Juana B. Matias is a Dominican-American politician and attorney from the Commonwealth of Massachusetts. A member of the Democratic Party, she served in the Massachusetts House of Representatives from 2017 to 2019.

Biography
Matias was born in the Dominican Republic, and her family moved to the United States when she was five years old. Matias earned her bachelor's degree in political science and criminal justice from the University of Massachusetts Boston and a Juris Doctor from Suffolk University Law School. She worked as an immigration advocate before going to work for her family's construction company, and she was admitted to the Massachusetts bar in June 2016. Matias ran successfully for the 16th Essex seat in the Massachusetts House of Representatives in the 2016 elections, defeating incumbent Marcos Devers by receiving 48.8% of the vote in a three-way race.

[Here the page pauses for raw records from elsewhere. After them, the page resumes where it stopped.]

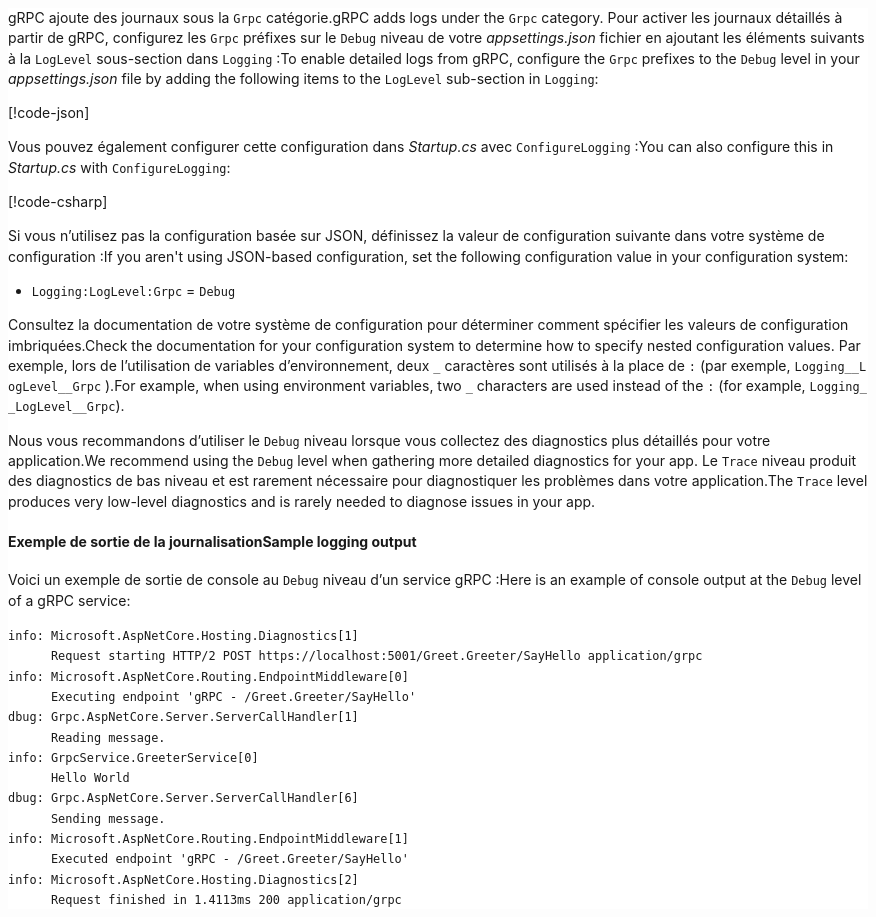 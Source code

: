 <span data-ttu-id="704d9-122">gRPC ajoute des journaux sous la `Grpc` catégorie.</span><span class="sxs-lookup"><span data-stu-id="704d9-122">gRPC adds logs under the `Grpc` category.</span></span> <span data-ttu-id="704d9-123">Pour activer les journaux détaillés à partir de gRPC, configurez les `Grpc` préfixes sur le `Debug` niveau de votre *appsettings.json* fichier en ajoutant les éléments suivants à la `LogLevel` sous-section dans `Logging` :</span><span class="sxs-lookup"><span data-stu-id="704d9-123">To enable detailed logs from gRPC, configure the `Grpc` prefixes to the `Debug` level in your *appsettings.json* file by adding the following items to the `LogLevel` sub-section in `Logging`:</span></span>

[!code-json[](diagnostics/sample/logging-config.json?highlight=7)]

<span data-ttu-id="704d9-124">Vous pouvez également configurer cette configuration dans *Startup.cs* avec `ConfigureLogging` :</span><span class="sxs-lookup"><span data-stu-id="704d9-124">You can also configure this in *Startup.cs* with `ConfigureLogging`:</span></span>

[!code-csharp[](diagnostics/sample/logging-config-code.cs?highlight=5)]

<span data-ttu-id="704d9-125">Si vous n’utilisez pas la configuration basée sur JSON, définissez la valeur de configuration suivante dans votre système de configuration :</span><span class="sxs-lookup"><span data-stu-id="704d9-125">If you aren't using JSON-based configuration, set the following configuration value in your configuration system:</span></span>

* `Logging:LogLevel:Grpc` = `Debug`

<span data-ttu-id="704d9-126">Consultez la documentation de votre système de configuration pour déterminer comment spécifier les valeurs de configuration imbriquées.</span><span class="sxs-lookup"><span data-stu-id="704d9-126">Check the documentation for your configuration system to determine how to specify nested configuration values.</span></span> <span data-ttu-id="704d9-127">Par exemple, lors de l’utilisation de variables d’environnement, deux `_` caractères sont utilisés à la place de `:` (par exemple, `Logging__LogLevel__Grpc` ).</span><span class="sxs-lookup"><span data-stu-id="704d9-127">For example, when using environment variables, two `_` characters are used instead of the `:` (for example, `Logging__LogLevel__Grpc`).</span></span>

<span data-ttu-id="704d9-128">Nous vous recommandons d’utiliser le `Debug` niveau lorsque vous collectez des diagnostics plus détaillés pour votre application.</span><span class="sxs-lookup"><span data-stu-id="704d9-128">We recommend using the `Debug` level when gathering more detailed diagnostics for your app.</span></span> <span data-ttu-id="704d9-129">Le `Trace` niveau produit des diagnostics de bas niveau et est rarement nécessaire pour diagnostiquer les problèmes dans votre application.</span><span class="sxs-lookup"><span data-stu-id="704d9-129">The `Trace` level produces very low-level diagnostics and is rarely needed to diagnose issues in your app.</span></span>

#### <a name="sample-logging-output"></a><span data-ttu-id="704d9-130">Exemple de sortie de la journalisation</span><span class="sxs-lookup"><span data-stu-id="704d9-130">Sample logging output</span></span>

<span data-ttu-id="704d9-131">Voici un exemple de sortie de console au `Debug` niveau d’un service gRPC :</span><span class="sxs-lookup"><span data-stu-id="704d9-131">Here is an example of console output at the `Debug` level of a gRPC service:</span></span>

```console
info: Microsoft.AspNetCore.Hosting.Diagnostics[1]
      Request starting HTTP/2 POST https://localhost:5001/Greet.Greeter/SayHello application/grpc
info: Microsoft.AspNetCore.Routing.EndpointMiddleware[0]
      Executing endpoint 'gRPC - /Greet.Greeter/SayHello'
dbug: Grpc.AspNetCore.Server.ServerCallHandler[1]
      Reading message.
info: GrpcService.GreeterService[0]
      Hello World
dbug: Grpc.AspNetCore.Server.ServerCallHandler[6]
      Sending message.
info: Microsoft.AspNetCore.Routing.EndpointMiddleware[1]
      Executed endpoint 'gRPC - /Greet.Greeter/SayHello'
info: Microsoft.AspNetCore.Hosting.Diagnostics[2]
      Request finished in 1.4113ms 200 application/grpc
```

In 2017, Matias decided to forgo reelection to the state house and instead declared her candidacy for the United States House of Representatives in , where Democratic Congresswoman Niki Tsongas had announced her retirement. Matias was criticized for claiming during her congressional campaign that she had worked as an "immigration attorney" when in fact she had been an "immigration advocate" who had not yet been admitted to the Massachusetts bar. Matias finished in fourth place in the Democratic Party primary.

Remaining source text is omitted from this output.